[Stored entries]
----------

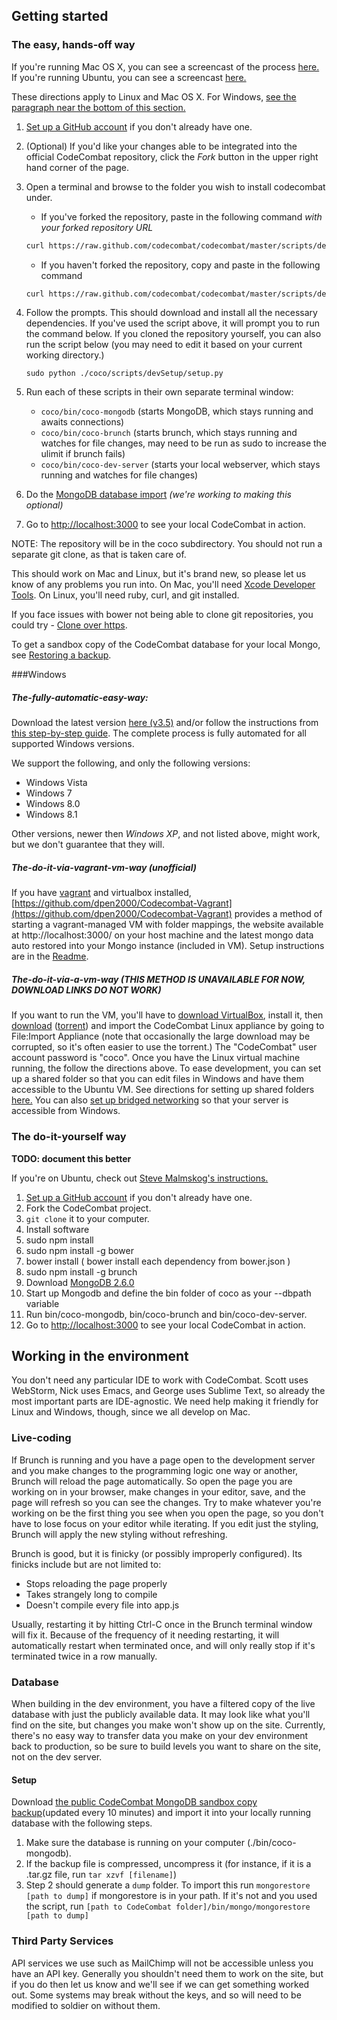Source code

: ## Getting started

### The easy, hands-off way

If you're running Mac OS X, you can see a screencast of the process [here.](https://www.youtube.com/watch?v=fom1ksXSbKM) If you're running Ubuntu, you can see a screencast [here.](http://youtu.be/usN85KSiWUM)

These directions apply to Linux and Mac OS X. For Windows, [see the paragraph near the bottom of this section.](#windows_details)

1. [Set up a GitHub account](https://help.github.com/articles/set-up-git) if you don't already have one.
1. (Optional) If you'd like your changes able to be integrated into the official CodeCombat repository, click the *Fork* button in the upper right hand corner of the page.
1. Open a terminal and browse to the folder you wish to install codecombat under. 
    * If you've forked the repository, paste in the following command *with your forked repository URL*
    ```bash
    curl https://raw.github.com/codecombat/codecombat/master/scripts/devSetup/bootstrap.sh | bash -s your_repository_url
    ```
    * If you haven't forked the repository, copy and paste in the following command
    ```bash
    curl https://raw.github.com/codecombat/codecombat/master/scripts/devSetup/bootstrap.sh | bash
    ```
1. Follow the prompts. This should download and install all the necessary dependencies. If you've used the script above, it will prompt you to run the command below. If you cloned the repository yourself, you can also run the script below (you may need to edit it based on your current working directory.)

    ```
    sudo python ./coco/scripts/devSetup/setup.py
    ```
1. Run each of these scripts in their own separate terminal window:
    * `coco/bin/coco-mongodb` (starts MongoDB, which stays running and awaits connections)
    * `coco/bin/coco-brunch` (starts brunch, which stays running and watches for file changes, may need to be run as sudo to increase the ulimit if brunch fails)
    * `coco/bin/coco-dev-server` (starts your local webserver, which stays running and watches for file changes)
1. Do the [MongoDB database import](https://github.com/codecombat/codecombat/wiki/Developer-environment#wiki-setup) *(we're working to making this optional)*
1. Go to [http://localhost:3000](http://localhost:3000) to see your local CodeCombat in action.

NOTE: The repository will be in the coco subdirectory.  You should not run a separate git clone, as that is taken care of.

This should work on Mac and Linux, but it's brand new, so please let us know of any problems you run into. On Mac, you'll need [Xcode Developer Tools](http://itunes.apple.com/us/app/xcode/id497799835?ls=1&mt=12). On Linux, you'll need ruby, curl, and git installed. 

If you face issues with bower not being able to clone git repositories, you could try - [Clone over https](http://stackoverflow.com/questions/1722807/git-convert-git-urls-to-http-urls/11383587#11383587).

To get a sandbox copy of the CodeCombat database for your local Mongo, see [Restoring a backup](https://github.com/codecombat/codecombat/wiki/Developer-environment#wiki-database).

<a name="windows_details"></a>
###Windows 
##### The-fully-automatic-easy-way:

Download the latest version [here (v3.5)](https://s3.amazonaws.com/CodeCombatLargeFiles/coco-dev-win-setup-3.5.zip) and/or follow the instructions from [this step-by-step guide](https://github.com/codecombat/codecombat/wiki/Setup-on-Windows:-a-step-by-step-guide). The complete process is fully automated for all supported Windows versions.

We support the following, and only the following versions:
* Windows Vista
* Windows 7
* Windows 8.0
* Windows 8.1

Other versions, newer then _Windows XP_, and not listed above, might work, but we don't guarantee that they will.
##### The-do-it-via-vagrant-vm-way (unofficial)
If you have [vagrant](http://www.vagrantup.com/) and virtualbox installed, [https://github.com/dpen2000/Codecombat-Vagrant](https://github.com/dpen2000/Codecombat-Vagrant) provides a method of starting a vagrant-managed VM with folder mappings, the website available at http://localhost:3000/ on your host machine and the latest mongo data auto restored into your Mongo instance (included in VM). Setup instructions are in the [Readme](https://github.com/dpen2000/Codecombat-Vagrant/blob/master/README.md).  
##### The-do-it-via-a-vm-way (THIS METHOD IS UNAVAILABLE FOR NOW, DOWNLOAD LINKS DO NOT WORK)
If you want to run the VM, you'll have to [download VirtualBox](http://download.virtualbox.org/virtualbox/4.3.6/VirtualBox-4.3.6-91406-Win.exe), install it, then [download](https://s3.amazonaws.com/CodeCombatLargeFiles/CoCoLinux.ova) ([torrent](https://s3.amazonaws.com/CodeCombatLargeFiles/CoCoLinux.ova?torrent)) and import the CodeCombat Linux appliance by going to File:Import Appliance (note that occasionally the large download may be corrupted, so it's often easier to use the torrent.) The "CodeCombat" user account password is "coco". Once you have the Linux virtual machine running, the follow the directions above. To ease development, you can set up a shared folder so that you can edit files in Windows and have them accessible to the Ubuntu VM. See directions for setting up shared folders [here.](http://mikesmithers.wordpress.com/2011/03/23/installing-ubuntu-in-virtualbox-on-a-windows-7-host/#attachment_898) You can also [set up bridged networking](http://askubuntu.com/questions/196118/how-to-access-localhost-on-virtualbox-host-machine) so that your server is accessible from Windows.


### The do-it-yourself way

**TODO: document this better**

If you're on Ubuntu, check out [Steve Malmskog's instructions.](https://github.com/codecombat/codecombat/wiki/Ubuntu-Development-Environment-Setup-Instructions)

1. [Set up a GitHub account](https://help.github.com/articles/set-up-git) if you don't already have one.
1. Fork the CodeCombat project.
1. `git clone` it to your computer.
1. Install software
  1. sudo npm install
  1. sudo npm install -g bower
  1. bower install ( bower install each dependency from bower.json )
  1. sudo npm install -g brunch
  1. Download [MongoDB 2.6.0](http://www.mongodb.org/downloads)
  1. Start up Mongodb and define the bin folder of coco as your --dbpath variable
1. Run bin/coco-mongodb, bin/coco-brunch and bin/coco-dev-server.
1. Go to [http://localhost:3000](http://localhost:3000) to see your local CodeCombat in action.

## Working in the environment

You don't need any particular IDE to work with CodeCombat. Scott uses WebStorm, Nick uses Emacs, and George uses Sublime Text, so already the most important parts are IDE-agnostic. We need help making it friendly for Linux and Windows, though, since we all develop on Mac.

### Live-coding

If Brunch is running and you have a page open to the development server and you make changes to the programming logic one way or another, Brunch will reload the page automatically. So open the page you are working on in your browser, make changes in your editor, save, and the page will refresh so you can see the changes. Try to make whatever you're working on be the first thing you see when you open the page, so you don't have to lose focus on your editor while iterating. If you edit just the styling, Brunch will apply the new styling without refreshing.

Brunch is good, but it is finicky (or possibly improperly configured). Its finicks include but are not limited to:

* Stops reloading the page properly
* Takes strangely long to compile
* Doesn't compile every file into app.js

Usually, restarting it by hitting Ctrl-C once in the Brunch terminal window will fix it. Because of the frequency of it needing restarting, it will automatically restart when terminated once, and will only really stop if it's terminated twice in a row manually.

### Database

When building in the dev environment, you have a filtered copy of the live database with just the publicly available data. It may look like what you'll find on the site, but changes you make won't show up on the site. Currently, there's no easy way to transfer data you make on your dev environment back to production, so be sure to build levels you want to share on the site, not on the dev server.

#### Setup
Download [the public CodeCombat MongoDB sandbox copy backup](http://23.21.59.137/dump.tar.gz)(updated every 10 minutes) and import it into your locally running database with the following steps. 

1. Make sure the database is running on your computer (./bin/coco-mongodb).
2. If the backup file is compressed, uncompress it (for instance, if it is a .tar.gz file, run `tar xzvf [filename]`) 
3. Step 2 should generate a `dump` folder. To import this run `mongorestore [path to dump]` if mongorestore is in your path. If it's not and you used the script, run `[path to CodeCombat folder]/bin/mongo/mongorestore [path to dump]`

### Third Party Services

API services we use such as MailChimp will not be accessible unless you have an API key. Generally you shouldn't need them to work on the site, but if you do then let us know and we'll see if we can get something worked out. Some systems may break without the keys, and so will need to be modified to soldier on without them.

----------

Assignment: Each line from the one containing "1. Make sure" to the final line of the entries above must be returned exactly, and no other line may appear.

Written solution:
1. Make sure the database is running on your computer (./bin/coco-mongodb).
2. If the backup file is compressed, uncompress it (for instance, if it is a .tar.gz file, run `tar xzvf [filename]`) 
3. Step 2 should generate a `dump` folder. To import this run `mongorestore [path to dump]` if mongorestore is in your path. If it's not and you used the script, run `[path to CodeCombat folder]/bin/mongo/mongorestore [path to dump]`

### Third Party Services

API services we use such as MailChimp will not be accessible unless you have an API key. Generally you shouldn't need them to work on the site, but if you do then let us know and we'll see if we can get something worked out. Some systems may break without the keys, and so will need to be modified to soldier on without them.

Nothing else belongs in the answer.